Я замолчал: Кораблёв снял руку со стола и с интересом обернулся к Николаю Антонычу. Впрочем, только он один держал себя так свободно. Остальным педагогам было как-то неловко.
— Ты кончил свои объяснения, Григорьев? — ровным голосом, как будто ничего не случилось, сказал Николай Антоныч.
— Да, кончил.
— Может быть, вопросы?
— Николай Антоныч, — любезно сказал Кораблёв, — я полагаю, что мы можем отпустить Григорьева. Может быть, мы пригласим теперь Жукова или Ромашова?
Николай Антоныч расстегнул верхнюю пуговицу жилета и положил руку на сердце.
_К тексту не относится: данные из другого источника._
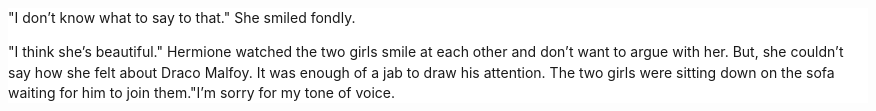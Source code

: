 "I don’t know what to say to that." She smiled fondly.

"I think she’s beautiful." Hermione watched the two girls smile at each other and don’t want to argue with her. But, she couldn’t say how she felt about Draco Malfoy. It was enough of a jab to draw his attention. The two girls were sitting down on the sofa waiting for him to join them."I’m sorry for my tone of voice.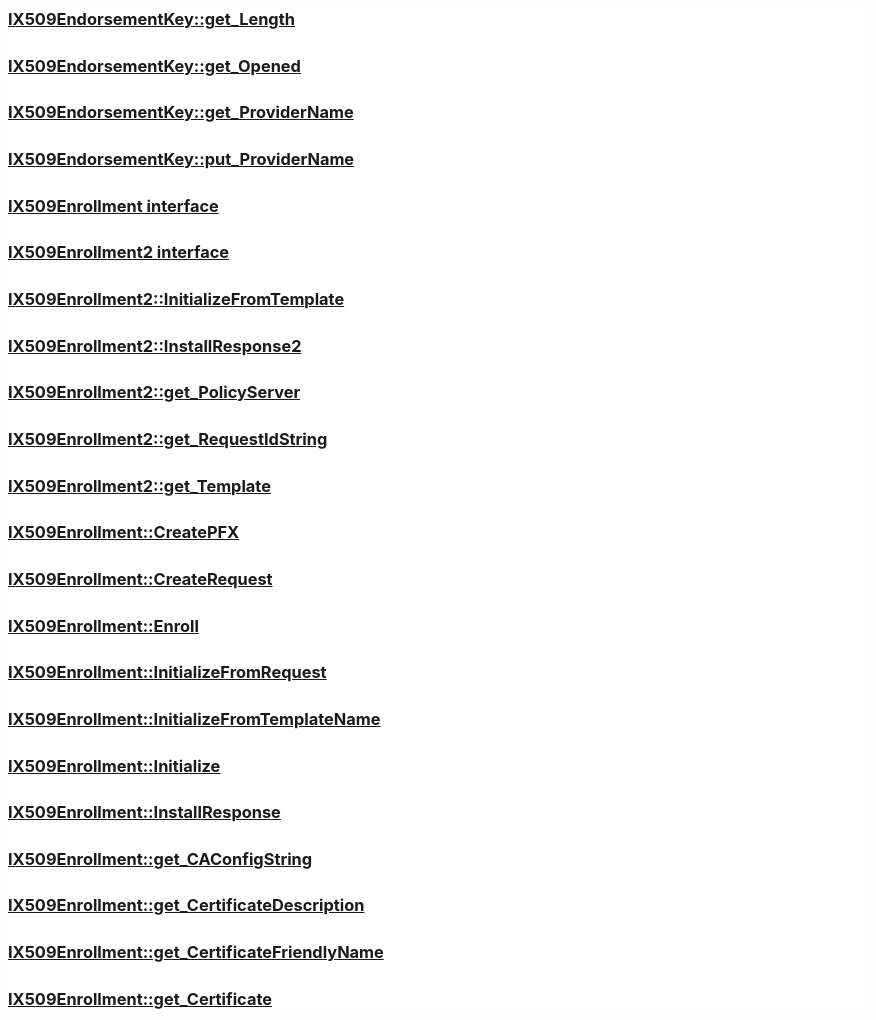### [IX509EndorsementKey::get_Length](../certenroll/nf-certenroll-ix509endorsementkey-get_length.md)
### [IX509EndorsementKey::get_Opened](../certenroll/nf-certenroll-ix509endorsementkey-get_opened.md)
### [IX509EndorsementKey::get_ProviderName](../certenroll/nf-certenroll-ix509endorsementkey-get_providername.md)
### [IX509EndorsementKey::put_ProviderName](../certenroll/nf-certenroll-ix509endorsementkey-put_providername.md)
### [IX509Enrollment interface](../certenroll/nn-certenroll-ix509enrollment.md)
### [IX509Enrollment2 interface](../certenroll/nn-certenroll-ix509enrollment2.md)
### [IX509Enrollment2::InitializeFromTemplate](../certenroll/nf-certenroll-ix509enrollment2-initializefromtemplate.md)
### [IX509Enrollment2::InstallResponse2](../certenroll/nf-certenroll-ix509enrollment2-installresponse2.md)
### [IX509Enrollment2::get_PolicyServer](../certenroll/nf-certenroll-ix509enrollment2-get_policyserver.md)
### [IX509Enrollment2::get_RequestIdString](../certenroll/nf-certenroll-ix509enrollment2-get_requestidstring.md)
### [IX509Enrollment2::get_Template](../certenroll/nf-certenroll-ix509enrollment2-get_template.md)
### [IX509Enrollment::CreatePFX](../certenroll/nf-certenroll-ix509enrollment-createpfx.md)
### [IX509Enrollment::CreateRequest](../certenroll/nf-certenroll-ix509enrollment-createrequest.md)
### [IX509Enrollment::Enroll](../certenroll/nf-certenroll-ix509enrollment-enroll.md)
### [IX509Enrollment::InitializeFromRequest](../certenroll/nf-certenroll-ix509enrollment-initializefromrequest.md)
### [IX509Enrollment::InitializeFromTemplateName](../certenroll/nf-certenroll-ix509enrollment-initializefromtemplatename.md)
### [IX509Enrollment::Initialize](../certenroll/nf-certenroll-ix509enrollment-initialize.md)
### [IX509Enrollment::InstallResponse](../certenroll/nf-certenroll-ix509enrollment-installresponse.md)
### [IX509Enrollment::get_CAConfigString](../certenroll/nf-certenroll-ix509enrollment-get_caconfigstring.md)
### [IX509Enrollment::get_CertificateDescription](../certenroll/nf-certenroll-ix509enrollment-get_certificatedescription.md)
### [IX509Enrollment::get_CertificateFriendlyName](../certenroll/nf-certenroll-ix509enrollment-get_certificatefriendlyname.md)
### [IX509Enrollment::get_Certificate](../certenroll/nf-certenroll-ix509enrollment-get_certificate.md)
Он ещё больше побледнел, и редкая прядь волос, зачёсанная на затылок, вдруг отстала и свесилась на лоб. Он откинулся на спинку кресла и закрыл глаза. Все бросились к нему. Так кончилось заседание.
СТАРЫЙ ДРУГ
В школе только и говорили о моей речи на педсовете, и я поэтому был очень занят. Было бы преувеличением сказать, что я чувствовал себя героем. Но все-таки девочки из соседних классов приходили смотреть на меня и довольно громко обсуждали мою наружность. Впервые в жизни мне был прощён маленький рост. Оказалось даже, что я чем-то похож на Чарли Чаплина. Таня Величко, которую очень уважали в школе, подошла и сказала, что на каникулах она систематически выступала против меня, а теперь считает, что я правильно дал Ромашову в морду.